- What this task involves
Across the listing that follows, establish how many lines contain the string "saveur" and provide that number by itself.

· · · · ·

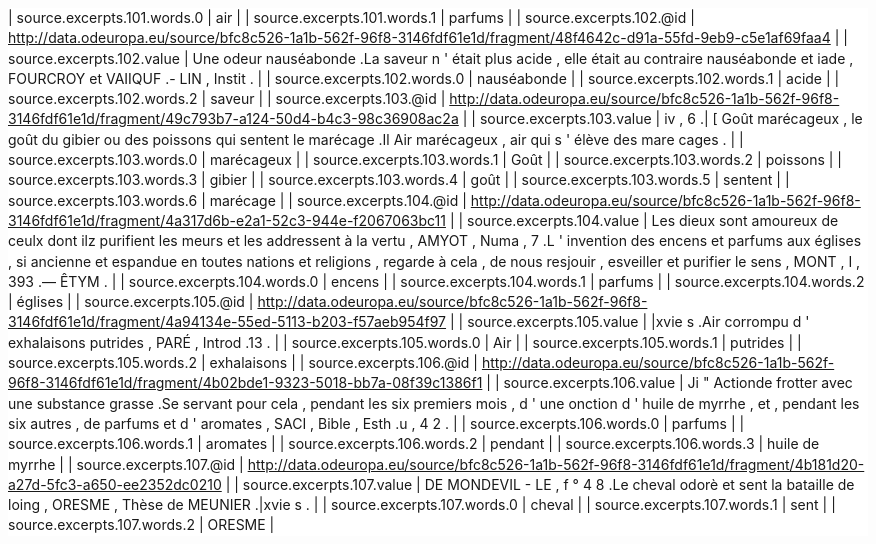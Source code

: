 | source.excerpts.101.words.0 | air |
| source.excerpts.101.words.1 | parfums |
| source.excerpts.102.@id | http://data.odeuropa.eu/source/bfc8c526-1a1b-562f-96f8-3146fdf61e1d/fragment/48f4642c-d91a-55fd-9eb9-c5e1af69faa4 |
| source.excerpts.102.value | Une odeur nauséabonde .La saveur n ' était plus acide , elle était au contraire nauséabonde et iade , FOURCROY et VAIIQUF .- LIN , Instit . |
| source.excerpts.102.words.0 | nauséabonde |
| source.excerpts.102.words.1 | acide |
| source.excerpts.102.words.2 | saveur |
| source.excerpts.103.@id | http://data.odeuropa.eu/source/bfc8c526-1a1b-562f-96f8-3146fdf61e1d/fragment/49c793b7-a124-50d4-b4c3-98c36908ac2a |
| source.excerpts.103.value | iv , 6 .\| [ Goût marécageux , le goût du gibier ou des poissons qui sentent le marécage .Il Air marécageux , air qui s ' élève des mare cages . |
| source.excerpts.103.words.0 | marécageux |
| source.excerpts.103.words.1 | Goût |
| source.excerpts.103.words.2 | poissons |
| source.excerpts.103.words.3 | gibier |
| source.excerpts.103.words.4 | goût |
| source.excerpts.103.words.5 | sentent |
| source.excerpts.103.words.6 | marécage |
| source.excerpts.104.@id | http://data.odeuropa.eu/source/bfc8c526-1a1b-562f-96f8-3146fdf61e1d/fragment/4a317d6b-e2a1-52c3-944e-f2067063bc11 |
| source.excerpts.104.value | Les dieux sont amoureux de ceulx dont ilz purifient les meurs et les addressent à la vertu , AMYOT , Numa , 7 .L ' invention des encens et parfums aux églises , si ancienne et espandue en toutes nations et religions , regarde à cela , de nous resjouir , esveiller et purifier le sens , MONT , I , 393 .— ÊTYM . |
| source.excerpts.104.words.0 | encens |
| source.excerpts.104.words.1 | parfums |
| source.excerpts.104.words.2 | églises |
| source.excerpts.105.@id | http://data.odeuropa.eu/source/bfc8c526-1a1b-562f-96f8-3146fdf61e1d/fragment/4a94134e-55ed-5113-b203-f57aeb954f97 |
| source.excerpts.105.value | |xvie s .Air corrompu d ' exhalaisons putrides , PARÉ , Introd .13 . |
| source.excerpts.105.words.0 | Air |
| source.excerpts.105.words.1 | putrides |
| source.excerpts.105.words.2 | exhalaisons |
| source.excerpts.106.@id | http://data.odeuropa.eu/source/bfc8c526-1a1b-562f-96f8-3146fdf61e1d/fragment/4b02bde1-9323-5018-bb7a-08f39c1386f1 |
| source.excerpts.106.value | Ji " Actionde frotter avec une substance grasse .Se servant pour cela , pendant les six premiers mois , d ' une onction d ' huile de myrrhe , et , pendant les six autres , de parfums et d ' aromates , SACI , Bible , Esth .u , 4 2 . |
| source.excerpts.106.words.0 | parfums |
| source.excerpts.106.words.1 | aromates |
| source.excerpts.106.words.2 | pendant |
| source.excerpts.106.words.3 | huile de myrrhe |
| source.excerpts.107.@id | http://data.odeuropa.eu/source/bfc8c526-1a1b-562f-96f8-3146fdf61e1d/fragment/4b181d20-a27d-5fc3-a650-ee2352dc0210 |
| source.excerpts.107.value | DE MONDEVIL - LE , f ° 4 8 .Le cheval odorè et sent la bataille de loing , ORESME , Thèse de MEUNIER .\|xvie s . |
| source.excerpts.107.words.0 | cheval |
| source.excerpts.107.words.1 | sent |
| source.excerpts.107.words.2 | ORESME |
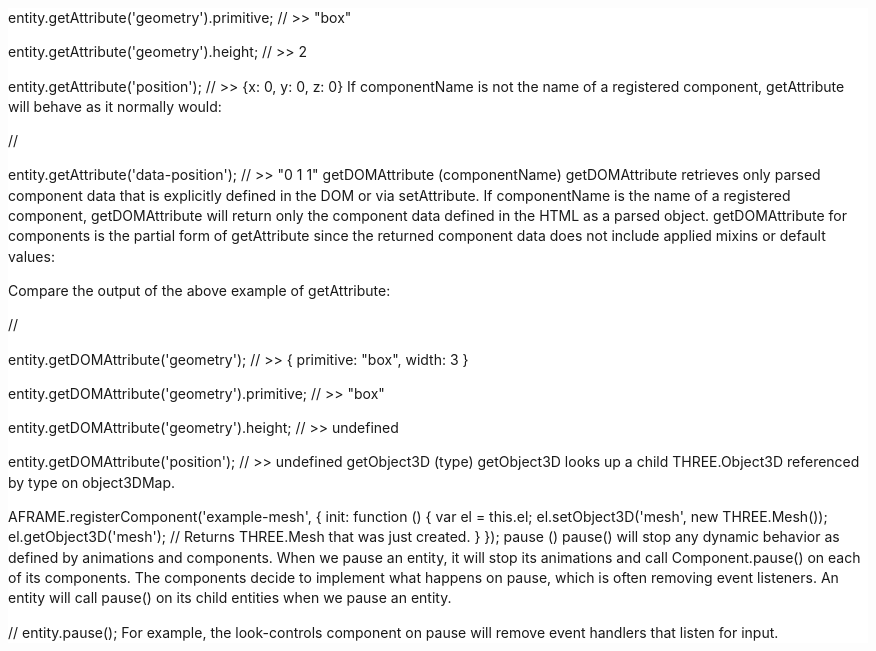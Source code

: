 entity.getAttribute('geometry').primitive;
// >> "box"

entity.getAttribute('geometry').height;
// >> 2

entity.getAttribute('position');
// >> {x: 0, y: 0, z: 0}
If componentName is not the name of a registered component, getAttribute will behave as it normally would:

// <a-entity data-position="0 1 1">

entity.getAttribute('data-position');
// >> "0 1 1"
getDOMAttribute (componentName)
getDOMAttribute retrieves only parsed component data that is explicitly defined in the DOM or via setAttribute. If componentName is the name of a registered component, getDOMAttribute will return only the component data defined in the HTML as a parsed object. getDOMAttribute for components is the partial form of getAttribute since the returned component data does not include applied mixins or default values:

Compare the output of the above example of getAttribute:

// <a-entity geometry="primitive: box; width: 3">

entity.getDOMAttribute('geometry');
// >> { primitive: "box", width: 3 }

entity.getDOMAttribute('geometry').primitive;
// >> "box"

entity.getDOMAttribute('geometry').height;
// >> undefined

entity.getDOMAttribute('position');
// >> undefined
getObject3D (type)
getObject3D looks up a child THREE.Object3D referenced by type on object3DMap.

AFRAME.registerComponent('example-mesh', {
  init: function () {
    var el = this.el;
    el.setObject3D('mesh', new THREE.Mesh());
    el.getObject3D('mesh');  // Returns THREE.Mesh that was just created.
  }
});
pause ()
pause() will stop any dynamic behavior as defined by animations and components. When we pause an entity, it will stop its animations and call Component.pause() on each of its components. The components decide to implement what happens on pause, which is often removing event listeners. An entity will call pause() on its child entities when we pause an entity.

// <a-entity id="spinning-jumping-ball">
entity.pause();
For example, the look-controls component on pause will remove event handlers that listen for input.
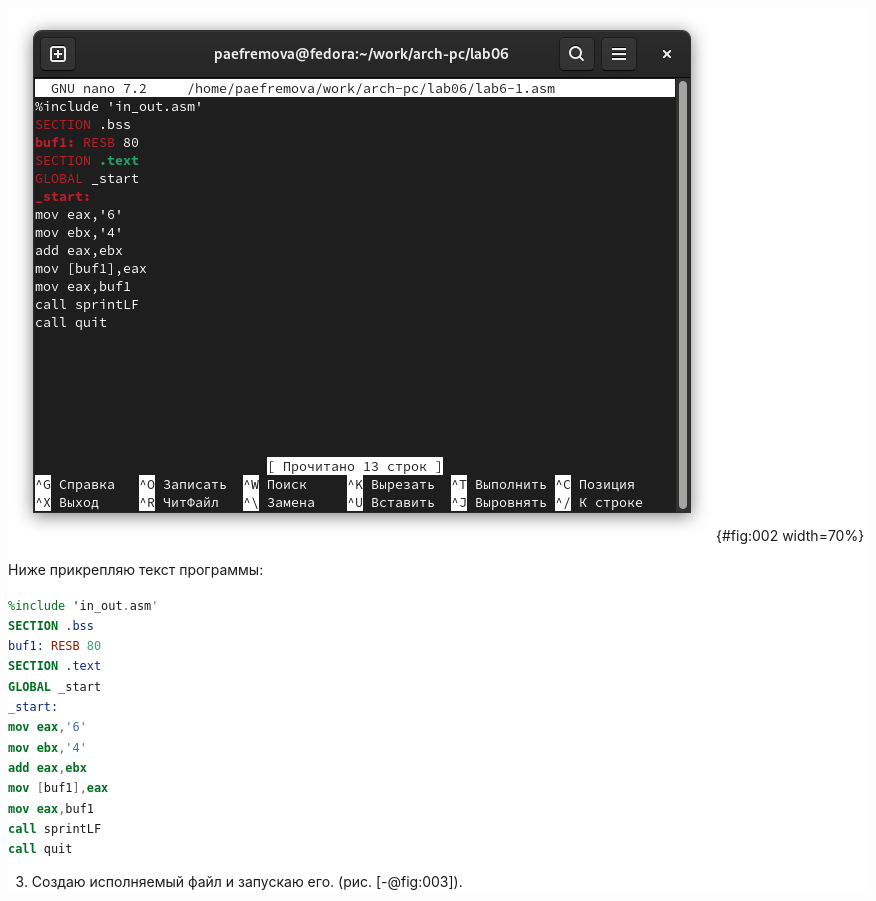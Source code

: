 ![Ввод программы 1](image/2.png){#fig:002 width=70%}

Ниже прикрепляю текст программы: 
```NASM
%include 'in_out.asm'
SECTION .bss
buf1: RESB 80
SECTION .text
GLOBAL _start
_start:
mov eax,'6'
mov ebx,'4'
add eax,ebx
mov [buf1],eax
mov eax,buf1
call sprintLF
call quit
```

3. Создаю исполняемый файл и запускаю его. (рис. [-@fig:003]).
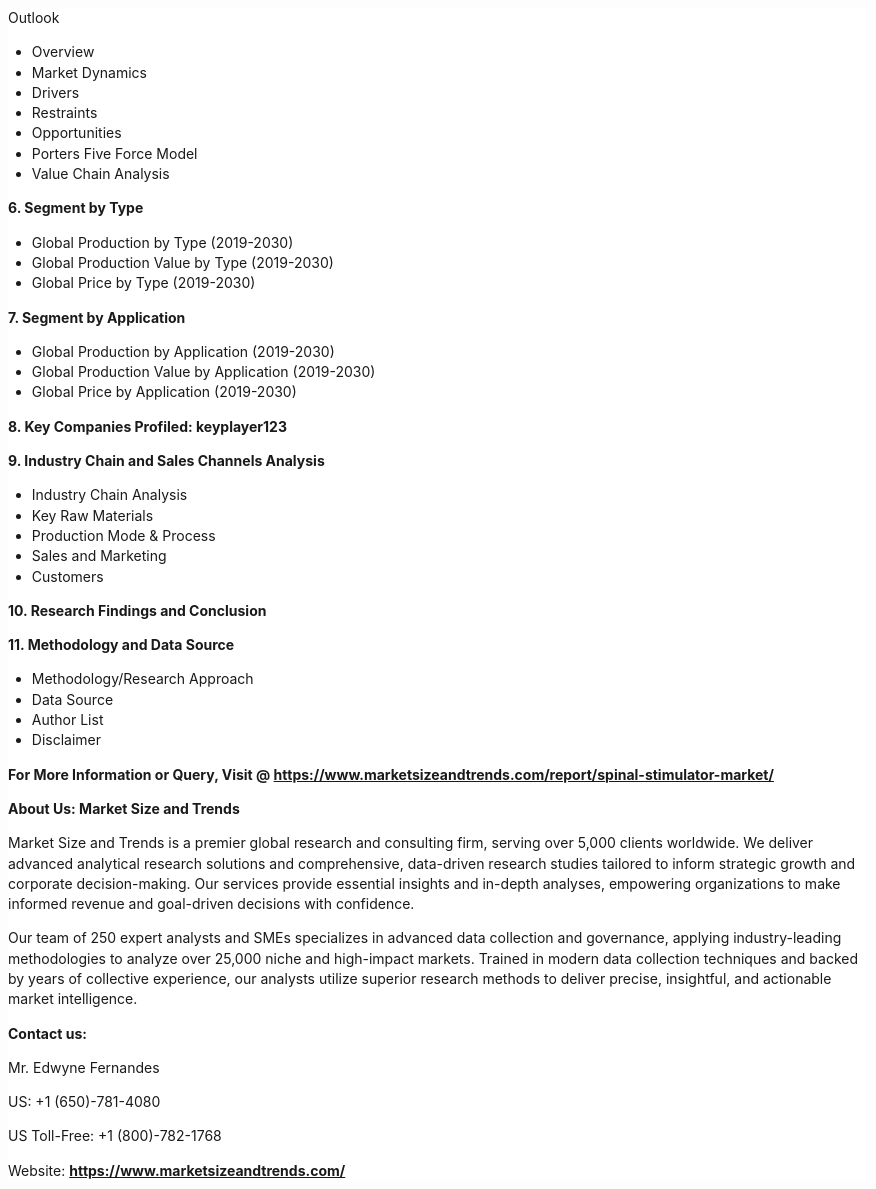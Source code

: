 Outlook</strong></p><ul><li>Overview</li><li>Market Dynamics</li><li>Drivers</li><li>Restraints</li><li>Opportunities</li><li>Porters Five Force Model</li><li>Value Chain Analysis&nbsp;</li></ul><p><strong>6. Segment by Type</strong></p><ul><li>Global Production by Type (2019-2030)</li><li>Global Production Value by Type (2019-2030)</li><li>Global Price by Type (2019-2030)</li></ul><p><strong>7. Segment by Application</strong></p><ul><li>Global Production by Application (2019-2030)</li><li>Global Production Value by Application (2019-2030)</li><li>Global Price by Application (2019-2030)</li></ul><p><strong>8. Key Companies Profiled: keyplayer123</strong></p><p><strong>9. Industry Chain and Sales Channels Analysis</strong></p><ul><li>Industry Chain Analysis</li><li>Key Raw Materials</li><li>Production Mode &amp; Process</li><li>Sales and Marketing</li><li>Customers</li></ul><p><strong>10. Research Findings and Conclusion</strong></p><p><strong>11. Methodology and Data Source</strong></p><ul><li>Methodology/Research Approach</li><li>Data Source</li><li>Author List</li><li>Disclaimer</li></ul></p><p><strong>For More Information or Query, Visit @ <a href="https://www.marketsizeandtrends.com/report/spinal-stimulator-market/">https://www.marketsizeandtrends.com/report/spinal-stimulator-market/</a></strong></p><p><strong>About Us: Market Size and Trends</strong></p><p>Market Size and Trends is a premier global research and consulting firm, serving over 5,000 clients worldwide. We deliver advanced analytical research solutions and comprehensive, data-driven research studies tailored to inform strategic growth and corporate decision-making. Our services provide essential insights and in-depth analyses, empowering organizations to make informed revenue and goal-driven decisions with confidence.</p><p>Our team of 250 expert analysts and SMEs specializes in advanced data collection and governance, applying industry-leading methodologies to analyze over 25,000 niche and high-impact markets. Trained in modern data collection techniques and backed by years of collective experience, our analysts utilize superior research methods to deliver precise, insightful, and actionable market intelligence.</p><p><strong>Contact us:</strong></p><p>Mr. Edwyne Fernandes</p><p>US: +1 (650)-781-4080</p><p>US Toll-Free: +1 (800)-782-1768</p><p>Website: <strong><a href="https://www.marketsizeandtrends.com/">https://www.marketsizeandtrends.com/</a></strong></p>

· · · · ·

- The answer
2